Ongetwijfeld kunt u zich
herinneren hoe de enthousiaste leerkracht geschiedenis bij de aanvang van de
eerste les aan de klas de quasi retorische vraag stelde waarom we nu allemaal
geschiedenis moeten leren. Na een periode van contemplatieve stilte valt
eindelijke het verlossende antwoord: omdat we uit de geschiedenis moeten leren.
Nochtans leert de geschiedenis ons één ding, namelijk dat we niets leren. Wat
kort door de bocht, geef ik toe, maar misschien biedt de coronacrisis de
mogelijkheid om bewuster met deze vraag om te gaan. Dat deze crisis de
geschiedenisboeken zal halen, staat buiten kijf. Ik denk zelfs dat de meesten
onder ons dat beseffen. Vanuit het besef dat u en ik onderdeel zijn van een
historisch erg relevante gebeurtenis, kunnen we nu al nadenken over welke zaken
we kunnen onthouden in functie van de toekomst. Ik bied er u enkele
mogelijkheden aan.
Rabbi Jonathan Sacks,
wereldbefaamd filosoof en theoloog, wijst in zijn laatste boek Morality op een belangrijke culturele
verschuiving die hij Cultural Climate
Change noemt. Kortweg komt het erop neer dat de cultuur gedurende de
laatste decennia verschoven is van een collectief wij naar een individualistisch ik.

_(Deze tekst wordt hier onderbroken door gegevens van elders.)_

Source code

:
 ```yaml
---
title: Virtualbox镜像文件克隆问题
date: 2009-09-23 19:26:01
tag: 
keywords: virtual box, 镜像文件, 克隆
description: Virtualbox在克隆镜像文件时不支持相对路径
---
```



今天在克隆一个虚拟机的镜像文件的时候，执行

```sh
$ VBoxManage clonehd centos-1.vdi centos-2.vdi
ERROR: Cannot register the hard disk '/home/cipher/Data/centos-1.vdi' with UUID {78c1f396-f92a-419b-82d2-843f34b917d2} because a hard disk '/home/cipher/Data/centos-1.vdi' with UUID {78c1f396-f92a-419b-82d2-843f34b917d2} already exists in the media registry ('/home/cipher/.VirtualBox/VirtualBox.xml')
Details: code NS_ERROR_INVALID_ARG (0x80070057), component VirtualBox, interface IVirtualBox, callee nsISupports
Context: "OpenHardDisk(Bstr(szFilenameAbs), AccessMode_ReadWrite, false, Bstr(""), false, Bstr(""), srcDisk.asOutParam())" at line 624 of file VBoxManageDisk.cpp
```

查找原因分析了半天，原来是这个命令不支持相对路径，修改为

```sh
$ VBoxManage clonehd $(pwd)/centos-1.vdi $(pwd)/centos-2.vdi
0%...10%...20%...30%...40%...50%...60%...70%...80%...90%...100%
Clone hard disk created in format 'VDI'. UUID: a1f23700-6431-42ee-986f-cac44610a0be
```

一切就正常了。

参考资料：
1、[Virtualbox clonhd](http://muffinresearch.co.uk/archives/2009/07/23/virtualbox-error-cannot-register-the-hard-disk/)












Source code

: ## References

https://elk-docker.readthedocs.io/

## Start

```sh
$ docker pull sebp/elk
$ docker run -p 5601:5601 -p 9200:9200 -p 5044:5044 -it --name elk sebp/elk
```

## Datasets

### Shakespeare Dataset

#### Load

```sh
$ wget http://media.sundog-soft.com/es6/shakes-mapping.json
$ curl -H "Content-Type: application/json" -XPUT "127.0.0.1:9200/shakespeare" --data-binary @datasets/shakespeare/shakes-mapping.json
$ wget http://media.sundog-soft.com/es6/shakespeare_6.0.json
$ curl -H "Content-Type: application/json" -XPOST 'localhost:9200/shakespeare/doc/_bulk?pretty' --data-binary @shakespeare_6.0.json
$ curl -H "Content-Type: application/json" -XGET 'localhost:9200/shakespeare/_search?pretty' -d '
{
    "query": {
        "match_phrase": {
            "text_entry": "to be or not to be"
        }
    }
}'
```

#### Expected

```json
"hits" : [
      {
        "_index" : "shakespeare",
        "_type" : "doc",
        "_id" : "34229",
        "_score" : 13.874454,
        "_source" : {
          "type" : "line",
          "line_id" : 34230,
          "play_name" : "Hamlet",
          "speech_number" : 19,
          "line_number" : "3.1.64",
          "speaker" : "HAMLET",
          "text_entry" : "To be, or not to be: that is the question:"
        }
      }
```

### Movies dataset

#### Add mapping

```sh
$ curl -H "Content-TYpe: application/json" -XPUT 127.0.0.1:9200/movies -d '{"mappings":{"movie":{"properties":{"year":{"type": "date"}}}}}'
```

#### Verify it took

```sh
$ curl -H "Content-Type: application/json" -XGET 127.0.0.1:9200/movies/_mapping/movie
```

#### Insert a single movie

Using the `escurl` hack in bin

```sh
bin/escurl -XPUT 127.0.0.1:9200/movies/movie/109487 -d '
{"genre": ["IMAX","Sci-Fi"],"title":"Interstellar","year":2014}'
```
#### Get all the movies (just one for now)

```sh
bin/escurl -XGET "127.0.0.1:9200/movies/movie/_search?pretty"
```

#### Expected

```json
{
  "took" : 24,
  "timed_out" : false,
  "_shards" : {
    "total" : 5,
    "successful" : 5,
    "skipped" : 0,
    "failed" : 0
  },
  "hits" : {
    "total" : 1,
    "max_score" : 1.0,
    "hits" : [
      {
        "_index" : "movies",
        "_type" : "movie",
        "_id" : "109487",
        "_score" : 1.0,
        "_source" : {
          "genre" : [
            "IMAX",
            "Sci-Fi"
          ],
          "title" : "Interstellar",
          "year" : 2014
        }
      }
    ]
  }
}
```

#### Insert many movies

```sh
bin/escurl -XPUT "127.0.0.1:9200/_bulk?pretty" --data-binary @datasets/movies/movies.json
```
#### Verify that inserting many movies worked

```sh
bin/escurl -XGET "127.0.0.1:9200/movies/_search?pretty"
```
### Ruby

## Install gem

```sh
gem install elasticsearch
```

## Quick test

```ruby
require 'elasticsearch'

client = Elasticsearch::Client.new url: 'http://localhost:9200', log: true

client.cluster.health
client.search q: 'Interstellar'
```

Hij toont dit uitgebreid aan vanuit heel wat maatschappelijke tendensen, maar
laat mij me beperken tot één voorbeeld. Universitair onderzoek wijst uit dat
teksten van popsongs de laatste decennia verschoven zijn van verhalen over wij naar verhalen over ik. De ikkigheid, om het met de woorden van Dirk De Wachter te zeggen,
creëert een cultuur waarin de mens wordt losgeweekt uit het sociale weefsel en
ronddoolt in Nietzsches oneindige leegte. Het hamstergedrag dat we spijtig
genoeg van dichtbij hebben kunnen meemaken, is daar een scherpe illustratie
van. Daartegenover staan de geweldige acties van solidariteit onder de mensen.
Restaurants die koken voor mensen uit de zorgsector, mensen die zingen uit
dankbaarheid of kopen bij de lokale handelaar, etc. Dit alles toont aan dat de
terugkeer uit de ikkigheid naar het wij mogelijk en wellicht noodzakelijk
is.
Vervolgens, zo toont Sacks aan,
worden we geconfronteerd met een wereldwijde crisis. Voor het eerst is mijn
probleem gelijkaardig aan het probleem van de Amerikaan, wiens probleem analoog
is aan dat van de Chinees of de Boliviaan. U en ik worden uitgedaagd tot wat
Sacks Global Responsibility noemt,
een verantwoordelijkheid die verder gaat dan de eigen achtertuin. Was
globalisering tot voor kort synoniem van een financieel-economisch mechanisme,
vandaag kan het verworden tot een vorm van wereldburgerschap, waarin een
gedeelde ethische code voorop wordt gesteld.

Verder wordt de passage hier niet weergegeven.